Write out a word-for-word repetition of the lines that come before the line containing "132 ms: 1.43x" in the listing below, along with that line itself, omitting pictures.

__________________________________________________

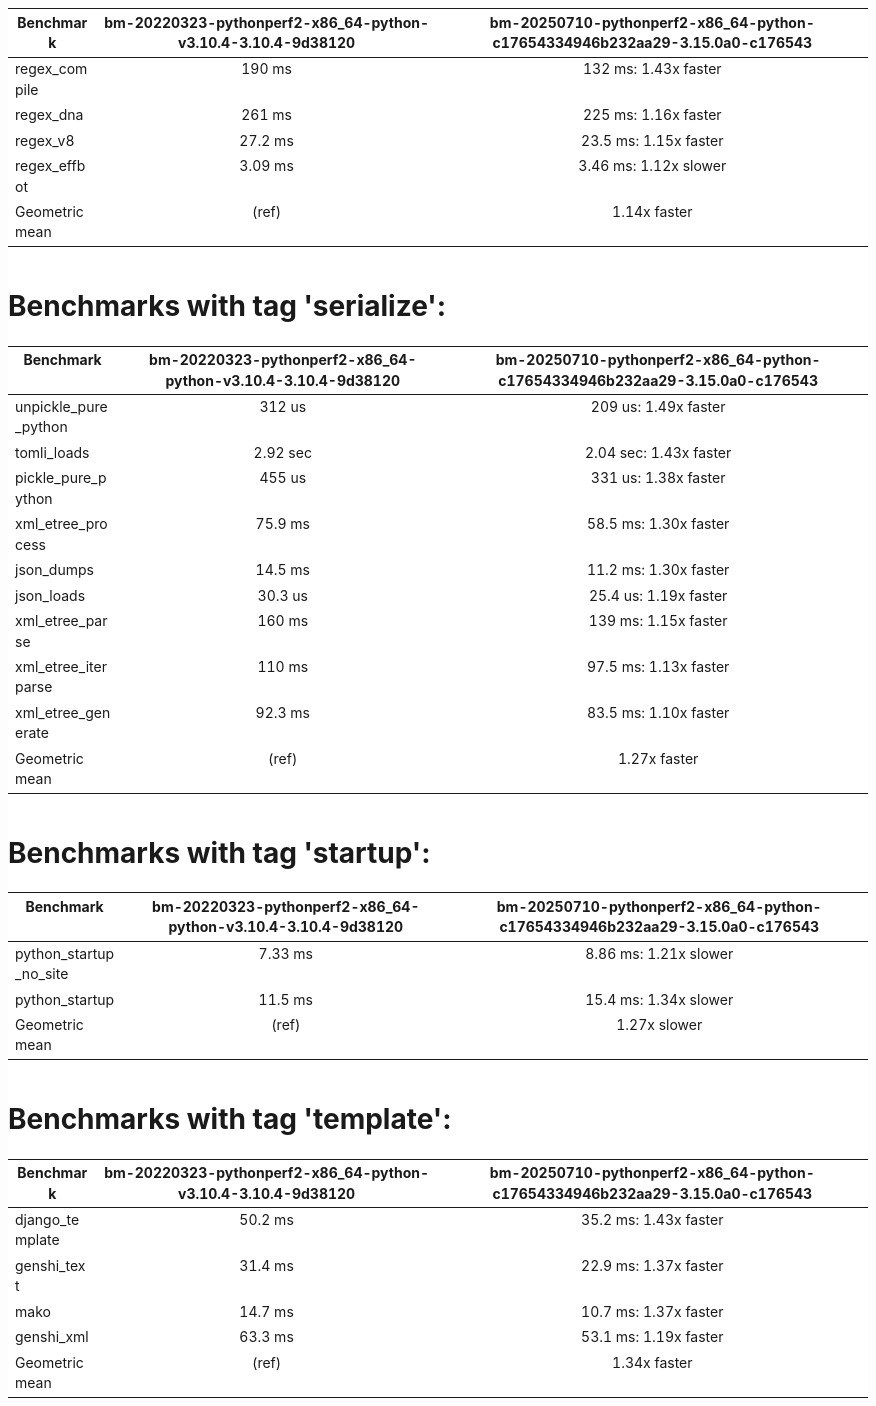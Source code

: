 | Benchmark      | bm-20220323-pythonperf2-x86_64-python-v3.10.4-3.10.4-9d38120 | bm-20250710-pythonperf2-x86_64-python-c17654334946b232aa29-3.15.0a0-c176543 |
|----------------|:------------------------------------------------------------:|:---------------------------------------------------------------------------:|
| regex_compile  | 190 ms                                                       | 132 ms: 1.43x faster                                                        |
| regex_dna      | 261 ms                                                       | 225 ms: 1.16x faster                                                        |
| regex_v8       | 27.2 ms                                                      | 23.5 ms: 1.15x faster                                                       |
| regex_effbot   | 3.09 ms                                                      | 3.46 ms: 1.12x slower                                                       |
| Geometric mean | (ref)                                                        | 1.14x faster                                                                |

Benchmarks with tag 'serialize':
================================

| Benchmark            | bm-20220323-pythonperf2-x86_64-python-v3.10.4-3.10.4-9d38120 | bm-20250710-pythonperf2-x86_64-python-c17654334946b232aa29-3.15.0a0-c176543 |
|----------------------|:------------------------------------------------------------:|:---------------------------------------------------------------------------:|
| unpickle_pure_python | 312 us                                                       | 209 us: 1.49x faster                                                        |
| tomli_loads          | 2.92 sec                                                     | 2.04 sec: 1.43x faster                                                      |
| pickle_pure_python   | 455 us                                                       | 331 us: 1.38x faster                                                        |
| xml_etree_process    | 75.9 ms                                                      | 58.5 ms: 1.30x faster                                                       |
| json_dumps           | 14.5 ms                                                      | 11.2 ms: 1.30x faster                                                       |
| json_loads           | 30.3 us                                                      | 25.4 us: 1.19x faster                                                       |
| xml_etree_parse      | 160 ms                                                       | 139 ms: 1.15x faster                                                        |
| xml_etree_iterparse  | 110 ms                                                       | 97.5 ms: 1.13x faster                                                       |
| xml_etree_generate   | 92.3 ms                                                      | 83.5 ms: 1.10x faster                                                       |
| Geometric mean       | (ref)                                                        | 1.27x faster                                                                |

Benchmarks with tag 'startup':
==============================

| Benchmark              | bm-20220323-pythonperf2-x86_64-python-v3.10.4-3.10.4-9d38120 | bm-20250710-pythonperf2-x86_64-python-c17654334946b232aa29-3.15.0a0-c176543 |
|------------------------|:------------------------------------------------------------:|:---------------------------------------------------------------------------:|
| python_startup_no_site | 7.33 ms                                                      | 8.86 ms: 1.21x slower                                                       |
| python_startup         | 11.5 ms                                                      | 15.4 ms: 1.34x slower                                                       |
| Geometric mean         | (ref)                                                        | 1.27x slower                                                                |

Benchmarks with tag 'template':
===============================

| Benchmark       | bm-20220323-pythonperf2-x86_64-python-v3.10.4-3.10.4-9d38120 | bm-20250710-pythonperf2-x86_64-python-c17654334946b232aa29-3.15.0a0-c176543 |
|-----------------|:------------------------------------------------------------:|:---------------------------------------------------------------------------:|
| django_template | 50.2 ms                                                      | 35.2 ms: 1.43x faster                                                       |
| genshi_text     | 31.4 ms                                                      | 22.9 ms: 1.37x faster                                                       |
| mako            | 14.7 ms                                                      | 10.7 ms: 1.37x faster                                                       |
| genshi_xml      | 63.3 ms                                                      | 53.1 ms: 1.19x faster                                                       |
| Geometric mean  | (ref)                                                        | 1.34x faster                                                                |
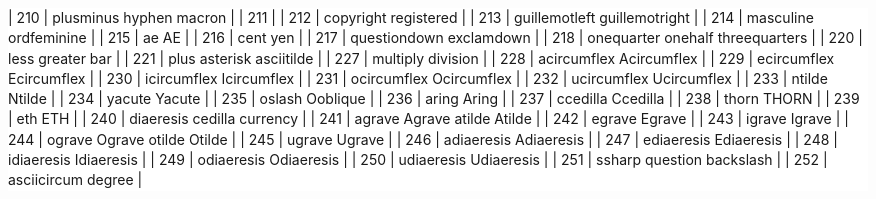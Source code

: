 | 210     | plusminus hyphen macron          |
| 211     |
| 212     | copyright registered             |
| 213     | guillemotleft guillemotright     |
| 214     | masculine ordfeminine            |
| 215     | ae AE                            |
| 216     | cent yen                         |
| 217     | questiondown exclamdown          |
| 218     | onequarter onehalf threequarters |
| 220     | less greater bar                 |
| 221     | plus asterisk asciitilde         |
| 227     | multiply division                |
| 228     | acircumflex Acircumflex          |
| 229     | ecircumflex Ecircumflex          |
| 230     | icircumflex Icircumflex          |
| 231     | ocircumflex Ocircumflex          |
| 232     | ucircumflex Ucircumflex          |
| 233     | ntilde Ntilde                    |
| 234     | yacute Yacute                    |
| 235     | oslash Ooblique                  |
| 236     | aring Aring                      |
| 237     | ccedilla Ccedilla                |
| 238     | thorn THORN                      |
| 239     | eth ETH                          |
| 240     | diaeresis cedilla currency       |
| 241     | agrave Agrave atilde Atilde      |
| 242     | egrave Egrave                    |
| 243     | igrave Igrave                    |
| 244     | ograve Ograve otilde Otilde      |
| 245     | ugrave Ugrave                    |
| 246     | adiaeresis Adiaeresis            |
| 247     | ediaeresis Ediaeresis            |
| 248     | idiaeresis Idiaeresis            |
| 249     | odiaeresis Odiaeresis            |
| 250     | udiaeresis Udiaeresis            |
| 251     | ssharp question backslash        |
| 252     | asciicircum degree               |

__________________________________________________

**Answer**
Source code

: | Benchmark      | bm-20220323-pythonperf2-x86_64-python-v3.10.4-3.10.4-9d38120 | bm-20250710-pythonperf2-x86_64-python-c17654334946b232aa29-3.15.0a0-c176543 |
|----------------|:------------------------------------------------------------:|:---------------------------------------------------------------------------:|
| regex_compile  | 190 ms                                                       | 132 ms: 1.43x faster                                                        |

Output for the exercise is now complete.